Sarko nous rappelle donc que pas un budget n’a été voté à l’équilibre depuis 1974 –ouhhh les vilains Giscard, Mitterrand et Chirac !- en omettant toutefois de rappeler que lui n’a pas fait mieux, et qu’il a allègrement continuer à creuser le trou. Parce que si on reprend les chiffres, et qu’on compare avec le départ de Villepin –et donc son arrivée-, c’est assez net pour la dette publique, mais carrément flagrant pour le déficit public qui a explosé…

Puis la leçon reprend par un petit cours de écono-maths : « Si vous vous endettez vous devez emprunter. Savez-vous que la France rembourse chaque année 49 milliards d’euros d’intérêt de la dette ? ». Ah ben oui, c’est comme quand Madame Michu fait un crédit. La banque lui demande de rembourser. Ah non pardon ça n’est pas pareil. Madame Michu ne rembourse pas que les intérêts, elle. Madame Michu, elle rembourse les intérêts ET la dette, la banque la fiche en interdit bancaire. Rappelons au passage que l’an prochain, les intérêts de la dette constitueront le premier poste budgétaire de l’Etat. Et ce, avant qu’on rembourse un seul centime de la dette.

Mais rien n’arrête notre Speedy Gonzalès national, qui trouve là le moyen de caser que nous avons pour nous notre mirifique AAA –jusqu’à quand ?- et que pour les agences de notation, « la France est considérée comme bien gérée ». Ce qui en dit long sur leur inaptitude, non ? A moins que ce ne soit con-sidérée, en deux mots ? Et Sarko se félicite que l’on soit de bons élèves, et souhaite que l’on suive l’exemple allemand « pour rapprocher la France d’un système qui marche ». Avant d’expliquer que les salaires et/ou pensions ont baissé ailleurs (Espagne, Irlande), parce que leur modèle n’était pas bon. Comprendre, ils n’avaient pas fait les réformes nécessaires, comme celles des retraites par exemple, ou encore le remplacement d’un fonctionnaire sur deux.

Mais Superman a la solution a tout : « Si nous voulons nous écarter des agences de notation, il faut réduire notre dette et notre déficit ». Diantre, on se demande bien pourquoi il les a tant creusés alors, si c’est si simple… Et que l’UMP ne nous sorte pas bêtement que « c’est la faute à de la crise » -parlons français-, parce qu’à ce que je sache, nous sommes toujours en crise.  Si on doit le faire maintenant –en pleine crise, je répète, en pleine crise- on aurait pu le faire avant.

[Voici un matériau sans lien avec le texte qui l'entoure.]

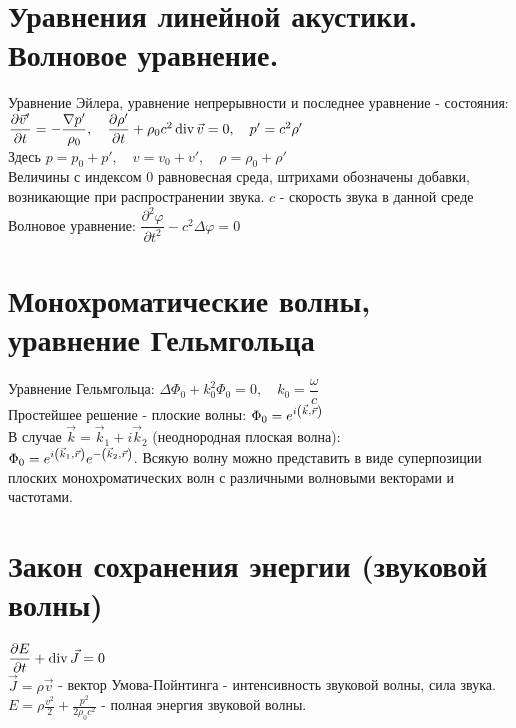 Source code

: \begin{multicols*}{2}
		\section{Уравнения линейной акустики. Волновое уравнение.}
		Уравнение Эйлера, уравнение непрерывности и последнее уравнение - состояния:\\
		$\dfrac{\partial \vec{v}'}{\partial t} = -\dfrac{\nabla p'}{\rho_0}, \quad \dfrac{\partial \rho'}{\partial t} + \rho_0 c^2 \operatorname{div} \vec{v} = 0, \quad p' = c^2 \rho'$\\
		Здесь $p = p_0 + p', \quad v = v_0 + v', \quad\rho  = \rho_0 + \rho'$\\
		Величины с индексом 0 равновесная среда, штрихами обозначены добавки, возникающие при распространении звука. $c$ - скорость звука в данной среде\\
		Волновое уравнение:
		$\dfrac{\partial^2 \varphi}{\partial t^2} - c^2 \Delta\varphi = 0$
		
		\section{Монохроматические волны, уравнение Гельмгольца}
		Уравнение Гельмгольца:
		$\Delta \Phi_0+k_0^2 \Phi_0 = 0,\quad k_0=\dfrac{\omega}{c}$\\
		Простейшее решение - плоские волны:
		$\Phi_0 = e^{i\qty(\vec{k}, \vec{r})}$\\
		В случае $\vec{k} = \vec{k}_1 + i\vec{k}_2$ (неоднородная плоская волна):\\
		$\Phi_0 = e^{i\qty(\vec{k}_1, \vec{r})}e^{-\qty(\vec{k}_2,\vec{r})}$.
		Всякую волну можно представить в виде суперпозиции плоских монохроматических волн с различными волновыми векторами и частотами.
		
		\section{Закон сохранения энергии (звуковой волны)}
		$\dfrac{\partial E}{\partial t} + \operatorname{div}\vec{J}=0$\\
		$\vec{J} = \rho \vec{v}$ - вектор Умова-Пойнтинга - интенсивность звуковой волны, сила звука. \\
		$E = \rho \frac{v^2}{2} + \frac{p^2}{2\rho_0 c^2}$ - полная энергия звуковой волны.
		
	\end{multicols*}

Accessoirement, l’Europe contient juridiquement la référence aux agences de notation, donc on ne s’en écartera pas comme ça. D’autre part, on a également pris des engagements au niveau européen. Comme par exemple, que notre déficit public ne dépasse pas 3% du PIB. Villepin l’avait ramené à 3, ?… Il est actuellement de 7,1%. Maastricht, Sarko s’est bien assis dessus.

Alors forcément, il va falloir remonter tout ça. Et notre nain Prof est loin de convaincre : la convergence franco-allemande est sur la table depuis des lustres, le couple franco-allemand n’avance plus comme du temps de Mitterrand et Chirac, et on est loin de l’harmonisation, tant sur nos modèles sociaux que sur la fiscalité, la rémunération et la spéculation dans les banques sont à résoudre depuis 2008, les déficits ont été creusés depuis son élection alors qu’ils auraient du être maîtrisés. Après quatre ans au pouvoir, Sarko a surtout montré son incapacité à gérer l’économie française. On voit mal pourquoi lui confier de nouveau ce mandat.

Eh bien tout simplement parce que ce n’est pas de sa faute, mais celle des socialistes : « Quand en 1983 on a expliqué aux Français qu’on pouvait passer à la retraite à 60 ans les Allemands eux faisaient l’inverse (…) et quand en France on a fait les 35 heures, M. Schroeder, pourtant socialiste, faisait l’inverse… ». La suite est juste hallucinante. Pour Sarko, le problème n’est pas les agences de notation, mais que nous dépensons trop. Oui, c’est bien ce que pointent les agences de notation. Et même pas encore pour nous, qui avons notre AAA. Mais notre nain Prof anticipe déjà la dégradation de notre note, et nous explique donc que nous –les français- coûtons trop cher.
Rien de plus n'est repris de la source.